Annual report 2017: CGIAR Research Program on Water, Land and Ecosystems

WLE responds to the growing challenge of natural resource scarcity and degradation of ecosystem services, and is linked to several SDG 2030 targets. In response to these ‘intractable challenges', WLE works to identify more sustainable and equitable agricultural and natural resource management solutions. This is an ambitious and wide-ranging agenda, but a vital one: scarcity and degradation undermine agricultural productivity as well as resilience, with the most negative impacts on the poorest and most vulnerable smallholder farmers, who are often women.
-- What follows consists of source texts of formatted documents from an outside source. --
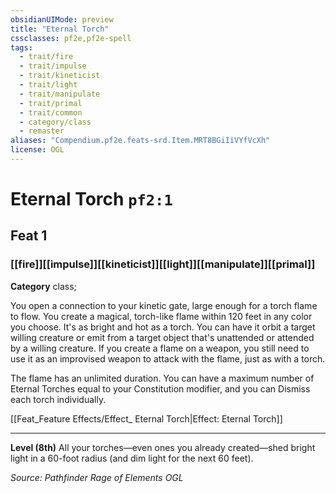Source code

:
 ```yaml
---
obsidianUIMode: preview
title: "Eternal Torch"
cssclasses: pf2e,pf2e-spell
tags:
  - trait/fire
  - trait/impulse
  - trait/kineticist
  - trait/light
  - trait/manipulate
  - trait/primal
  - trait/common
  - category/class
  - remaster
aliases: "Compendium.pf2e.feats-srd.Item.MRT8BGiIiVYfVcXh"
license: OGL
---
```

# Eternal Torch `pf2:1`
## Feat 1
### [[fire]][[impulse]][[kineticist]][[light]][[manipulate]][[primal]]

**Category** class; 




You open a connection to your kinetic gate, large enough for a torch flame to flow. You create a magical, torch-like flame within 120 feet in any color you choose. It's as bright and hot as a torch. You can have it orbit a target willing creature or emit from a target object that's unattended or attended by a willing creature. If you create a flame on a weapon, you still need to use it as an improvised weapon to attack with the flame, just as with a torch.

The flame has an unlimited duration. You can have a maximum number of Eternal Torches equal to your Constitution modifier, and you can Dismiss each torch individually.

[[Feat_Feature Effects/Effect_ Eternal Torch|Effect: Eternal Torch]]

* * *

**Level (8th)** All your torches—even ones you already created—shed bright light in a 60-foot radius (and dim light for the next 60 feet).

*Source: Pathfinder Rage of Elements*
*OGL*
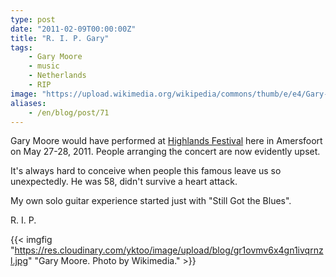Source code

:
 ```yaml
---
type: post
date: "2011-02-09T00:00:00Z"
title: "R. I. P. Gary"
tags:
    - Gary Moore
    - music
    - Netherlands
    - RIP
image: "https://upload.wikimedia.org/wikipedia/commons/thumb/e/e4/Gary-Moore-at-Pite-Havsbad.jpg/463px-Gary-Moore-at-Pite-Havsbad.jpg"
aliases:
    - /en/blog/post/71
---
```


Gary Moore would have performed at [Highlands Festival](http://www.highlandsfestival.nl/programma/) here in Amersfoort on May 27-28, 2011. People arranging the concert are now evidently upset.

It's always hard to conceive when people this famous leave us so unexpectedly. He was 58, didn't survive a heart attack.

<!--more-->

My own solo guitar experience started just with "Still Got the Blues".

R. I. P.

{{< imgfig "https://res.cloudinary.com/yktoo/image/upload/blog/gr1ovmv6x4gn1ivqrnzl.jpg" "Gary Moore. Photo by Wikimedia." >}}
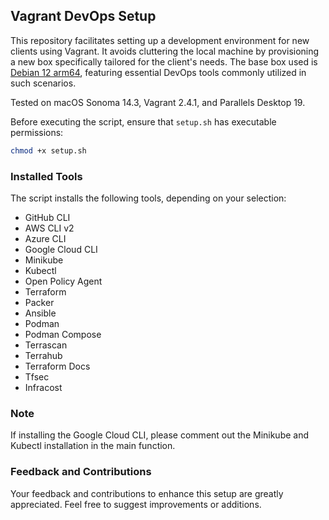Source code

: ## Vagrant DevOps Setup

This repository facilitates setting up a development environment for new clients using Vagrant. It avoids cluttering the local machine by provisioning a new box specifically tailored for the client's needs. The base box used is [Debian 12 arm64](https://app.vagrantup.com/gutehall/boxes/debian-12), featuring essential DevOps tools commonly utilized in such scenarios.

Tested on macOS Sonoma 14.3, Vagrant 2.4.1, and Parallels Desktop 19.

Before executing the script, ensure that `setup.sh` has executable permissions:

```bash
chmod +x setup.sh
```

### Installed Tools
The script installs the following tools, depending on your selection:

* GitHub CLI
* AWS CLI v2
* Azure CLI
* Google Cloud CLI
* Minikube
* Kubectl
* Open Policy Agent
* Terraform
* Packer
* Ansible
* Podman
* Podman Compose
* Terrascan
* Terrahub
* Terraform Docs
* Tfsec
* Infracost

### Note
If installing the Google Cloud CLI, please comment out the Minikube and Kubectl installation in the main function.

### Feedback and Contributions
Your feedback and contributions to enhance this setup are greatly appreciated. Feel free to suggest improvements or additions.

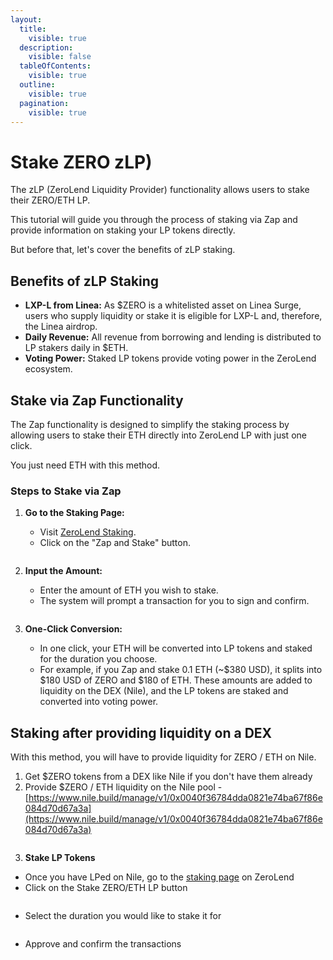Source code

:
 ```yaml
---
layout:
  title:
    visible: true
  description:
    visible: false
  tableOfContents:
    visible: true
  outline:
    visible: true
  pagination:
    visible: true
---
```


# Stake ZERO zLP)

The zLP (ZeroLend Liquidity Provider) functionality allows users to stake their ZERO/ETH LP.

This tutorial will guide you through the process of staking via Zap and provide information on staking your LP tokens directly.

But before that, let's cover the benefits of zLP staking.

## **Benefits of zLP Staking**

* **LXP-L from Linea:** As $ZERO is a whitelisted asset on Linea Surge, users who supply liquidity or stake it is eligible for LXP-L and, therefore, the Linea airdrop.
* **Daily Revenue:** All revenue from borrowing and lending is distributed to LP stakers daily in $ETH.
* **Voting Power:** Staked LP tokens provide voting power in the ZeroLend ecosystem.

## **Stake via Zap Functionality**

The Zap functionality is designed to simplify the staking process by allowing users to stake their ETH directly into ZeroLend LP with just one click.

You just need ETH with this method.

### **Steps to Stake via Zap**

1.  **Go to the Staking Page:**

    * Visit [ZeroLend Staking](https://app.zerolend.xyz/stake/?marketName=proto\_linea\_v3).
    * Click on the "Zap and Stake" button.



    <figure><img src="../.gitbook/assets/Screenshot 2024-08-12 at 5.38.05 PM.png" alt=""><figcaption></figcaption></figure>
2.  **Input the Amount:**

    * Enter the amount of ETH you wish to stake.
    * The system will prompt a transaction for you to sign and confirm.

    <figure><img src="../.gitbook/assets/Screenshot 2024-08-12 at 5.37.57 PM.png" alt=""><figcaption></figcaption></figure>
3. **One-Click Conversion:**
   * In one click, your ETH will be converted into LP tokens and staked for the duration you choose.
   * For example, if you Zap and stake 0.1 ETH (\~$380 USD), it splits into $180 USD of ZERO and $180 of ETH. These amounts are added to liquidity on the DEX (Nile), and the LP tokens are staked and converted into voting power.

## **Staking after providing liquidity on a DEX**

With this method, you will have to provide liquidity for ZERO / ETH on Nile.

1. Get $ZERO tokens from a DEX like Nile if you don't have them already
2. Provide $ZERO / ETH liquidity on the Nile pool - [https://www.nile.build/manage/v1/0x0040f36784dda0821e74ba67f86e084d70d67a3a](https://www.nile.build/manage/v1/0x0040f36784dda0821e74ba67f86e084d70d67a3a)

<figure><img src="../.gitbook/assets/Screenshot 2024-08-12 at 5.59.52 PM.png" alt=""><figcaption></figcaption></figure>

3. **Stake LP Tokens**

* Once you have LPed on Nile, go to the [staking page](https://app.zerolend.xyz/stake/?marketName=proto\_linea\_v3) on ZeroLend
* Click on the Stake ZERO/ETH LP button

<figure><img src="../.gitbook/assets/Screenshot 2024-08-12 at 6.37.27 PM.png" alt=""><figcaption></figcaption></figure>

* Select the duration you would like to stake it for

<figure><img src="../.gitbook/assets/Screenshot 2024-08-12 at 6.38.57 PM.png" alt=""><figcaption></figcaption></figure>

* Approve and confirm the transactions


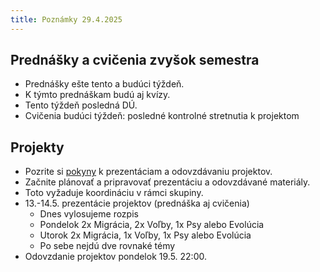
 ```yaml
---
title: Poznámky 29.4.2025
---
```


## Prednášky a cvičenia zvyšok semestra

* Prednášky ešte tento a budúci týždeň.
* K týmto prednáškam budú aj kvízy.
* Tento týždeň posledná DÚ.
* Cvičenia budúci týždeň: posledné kontrolné stretnutia k projektom


## Projekty

* Pozrite si [pokyny](./Projects.md) k prezentáciam a odovzdávaniu projektov.
* Začnite plánovať a pripravovať prezentáciu a odovzdávané materiály.
* Toto vyžaduje koordináciu v rámci skupiny.
* 13.-14.5. prezentácie projektov (prednáška aj cvičenia)
  * Dnes vylosujeme rozpis
  * Pondelok 2x Migrácia, 2x Voľby, 1x Psy alebo Evolúcia
  * Utorok 2x Migrácia, 1x Voľby, 1x Psy alebo Evolúcia
  * Po sebe nejdú dve rovnaké témy
* Odovzdanie projektov pondelok 19.5. 22:00.

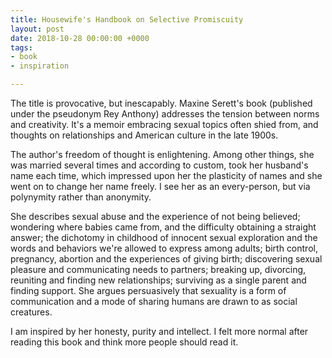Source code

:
 ```yaml
---
title: Housewife's Handbook on Selective Promiscuity
layout: post
date: 2018-10-28 00:00:00 +0000
tags:
- book
- inspiration

---
```

The title is provocative, but inescapably. Maxine Serett's book (published under the pseudonym Rey Anthony) addresses the tension between norms and creativity. It's a memoir embracing sexual topics often shied from, and thoughts on relationships and American culture in the late 1900s.  
  
The author's freedom of thought is enlightening. Among other things, she was married several times and according to custom, took her husband's name each time, which impressed upon her the plasticity of names and she went on to change her name freely. I see her as an every-person, but via polynymity rather than anonymity.  
  
She describes sexual abuse and the experience of not being believed; wondering where babies came from, and the difficulty obtaining a straight answer; the dichotomy in childhood of innocent sexual exploration and the words and behaviors we're allowed to express among adults; birth control, pregnancy, abortion and the experiences of giving birth; discovering sexual pleasure and communicating needs to partners; breaking up, divorcing, reuniting and finding new relationships; surviving as a single parent and finding support. She argues persuasively that sexuality is a form of communication and a mode of sharing humans are drawn to as social creatures.  
  
I am inspired by her honesty, purity and intellect. I felt more normal after reading this book and think more people should read it.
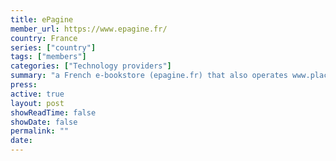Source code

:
 ```yaml
---
title: ePagine
member_url: https://www.epagine.fr/
country: France
series: ["country"] 
tags: ["members"]
categories: ["Technology providers"]
summary: "a French e-bookstore (epagine.fr) that also operates www.placedeslibraires.fr, an e-bookstore shared by multiple independent booksellers."
press:
active: true
layout: post
showReadTime: false
showDate: false
permalink: ""
date: 
---
```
This 2017 report demonstrates the multi-dimensional nature of WLE’s work, including WLE’s efforts to work on some of the more demanding, and more recently emergent areas, of cross-sectoral and cross-scale risk, such as how tackling water scarcity requires not only field level interventions, but also effective management of watersheds, how urbanization threatens food production in peri- urban areas, or how agricultural technology is not responding effectively to the feminization of agriculture. WLE has investigated (See: public Annual Report, 2017) how these risks can be turned around to find new and alternative ways of managing natural resources, whether this is through circular economy or nexus solutions or how effective solutions can be brought to scale through a more conducive and equitable enabling environment.